Saved entries:

────

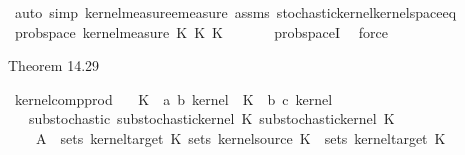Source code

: \begin{isabellebody}
\ {\isacharparenleft}{\kern0pt}auto\ simp{\isacharcolon}{\kern0pt}\ kernel{\isacharunderscore}{\kern0pt}measure{\isacharunderscore}{\kern0pt}emeasure\ assms{\isacharparenleft}{\kern0pt}{}{\isacharparenright}{\kern0pt}\ stochastic{\isacharunderscore}{\kern0pt}kernel{\isachardot}{\kern0pt}kernel{\isacharunderscore}{\kern0pt}space{\isacharunderscore}{\kern0pt}eq{\isacharunderscore}{\kern0pt}{}{\isacharparenright}{\kern0pt}\isanewline
\ \ \isamarkupfalse%
\ \isamarkupfalse%
\ {\isachardoublequoteopen}prob{\isacharunderscore}{\kern0pt}space\ {\isacharparenleft}{\kern0pt}kernel{\isacharunderscore}{\kern0pt}measure\ {\isacharparenleft}{\kern0pt}K\ {\isasymcirc}\isactrlsub K\ K\ {\isasymomega}{\isacharparenright}{\kern0pt}{\isachardoublequoteclose}\isanewline
\ \ \ \ \isamarkupfalse%
\ prob{\isacharunderscore}{\kern0pt}spaceI\ \isamarkupfalse%
\ force\isanewline
{}\isamarkupfalse%
%
\endisatagproof
{\isafoldproof}%
%
\isadelimproof
%
\endisadelimproof
%
\begin{isamarkuptext}%
Theorem 14.29%
\end{isamarkuptext}\isamarkuptrue%
\isamarkupfalse%
\ kernel{\isacharunderscore}{\kern0pt}comp{\isacharunderscore}{\kern0pt}prod{\isacharcolon}{\kern0pt}\isanewline
\ \ \ K\ {\isacharcolon}{\kern0pt}{\isacharcolon}{\kern0pt}\ {\isachardoublequoteopen}{\isacharparenleft}{\kern0pt}{\isacharprime}{\kern0pt}a{\isacharcomma}{\kern0pt}\ {\isacharprime}{\kern0pt}b{\isacharparenright}{\kern0pt}\ kernel{\isachardoublequoteclose}\ \ K\ {\isacharcolon}{\kern0pt}{\isacharcolon}{\kern0pt}\ {\isachardoublequoteopen}{\isacharparenleft}{\kern0pt}{\isacharprime}{\kern0pt}b{\isacharcomma}{\kern0pt}\ {\isacharprime}{\kern0pt}c{\isacharparenright}{\kern0pt}\ kernel{\isachardoublequoteclose}\isanewline
\ \ \ substochastic{\isacharcolon}{\kern0pt}\ {\isachardoublequoteopen}substochastic{\isacharunderscore}{\kern0pt}kernel\ K\ {\isachardoublequoteopen}substochastic{\isacharunderscore}{\kern0pt}kernel\ K\isanewline
\ \ \ \ {\isachardoublequoteopen}A\ {\isasymin}\ sets\ {\isacharparenleft}{\kern0pt}kernel{\isacharunderscore}{\kern0pt}target\ K\ {\isachardoublequoteopen}sets\ {\isacharparenleft}{\kern0pt}kernel{\isacharunderscore}{\kern0pt}source\ K\ {\isacharequal}{\kern0pt}\ sets\ {\isacharparenleft}{\kern0pt}kernel{\isacharunderscore}{\kern0pt}target\ K\isanewline

\end{isabellebody}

────

## Work required
Each record must be repeated verbatim, and no picture may appear in the copy.

## Answer to the exercise
Source code

: \begin{isabellebody}
\ {\isacharparenleft}{\kern0pt}auto\ simp{\isacharcolon}{\kern0pt}\ kernel{\isacharunderscore}{\kern0pt}measure{\isacharunderscore}{\kern0pt}emeasure\ assms{\isacharparenleft}{\kern0pt}{}{\isacharparenright}{\kern0pt}\ stochastic{\isacharunderscore}{\kern0pt}kernel{\isachardot}{\kern0pt}kernel{\isacharunderscore}{\kern0pt}space{\isacharunderscore}{\kern0pt}eq{\isacharunderscore}{\kern0pt}{}{\isacharparenright}{\kern0pt}\isanewline
\ \ \isamarkupfalse%
\ \isamarkupfalse%
\ {\isachardoublequoteopen}prob{\isacharunderscore}{\kern0pt}space\ {\isacharparenleft}{\kern0pt}kernel{\isacharunderscore}{\kern0pt}measure\ {\isacharparenleft}{\kern0pt}K\ {\isasymcirc}\isactrlsub K\ K\ {\isasymomega}{\isacharparenright}{\kern0pt}{\isachardoublequoteclose}\isanewline
\ \ \ \ \isamarkupfalse%
\ prob{\isacharunderscore}{\kern0pt}spaceI\ \isamarkupfalse%
\ force\isanewline
{}\isamarkupfalse%
%
\endisatagproof
{\isafoldproof}%
%
\isadelimproof
%
\endisadelimproof
%
\begin{isamarkuptext}%
Theorem 14.29%
\end{isamarkuptext}\isamarkuptrue%
\isamarkupfalse%
\ kernel{\isacharunderscore}{\kern0pt}comp{\isacharunderscore}{\kern0pt}prod{\isacharcolon}{\kern0pt}\isanewline
\ \ \ K\ {\isacharcolon}{\kern0pt}{\isacharcolon}{\kern0pt}\ {\isachardoublequoteopen}{\isacharparenleft}{\kern0pt}{\isacharprime}{\kern0pt}a{\isacharcomma}{\kern0pt}\ {\isacharprime}{\kern0pt}b{\isacharparenright}{\kern0pt}\ kernel{\isachardoublequoteclose}\ \ K\ {\isacharcolon}{\kern0pt}{\isacharcolon}{\kern0pt}\ {\isachardoublequoteopen}{\isacharparenleft}{\kern0pt}{\isacharprime}{\kern0pt}b{\isacharcomma}{\kern0pt}\ {\isacharprime}{\kern0pt}c{\isacharparenright}{\kern0pt}\ kernel{\isachardoublequoteclose}\isanewline
\ \ \ substochastic{\isacharcolon}{\kern0pt}\ {\isachardoublequoteopen}substochastic{\isacharunderscore}{\kern0pt}kernel\ K\ {\isachardoublequoteopen}substochastic{\isacharunderscore}{\kern0pt}kernel\ K\isanewline
\ \ \ \ {\isachardoublequoteopen}A\ {\isasymin}\ sets\ {\isacharparenleft}{\kern0pt}kernel{\isacharunderscore}{\kern0pt}target\ K\ {\isachardoublequoteopen}sets\ {\isacharparenleft}{\kern0pt}kernel{\isacharunderscore}{\kern0pt}source\ K\ {\isacharequal}{\kern0pt}\ sets\ {\isacharparenleft}{\kern0pt}kernel{\isacharunderscore}{\kern0pt}target\ K\isanewline

\end{isabellebody}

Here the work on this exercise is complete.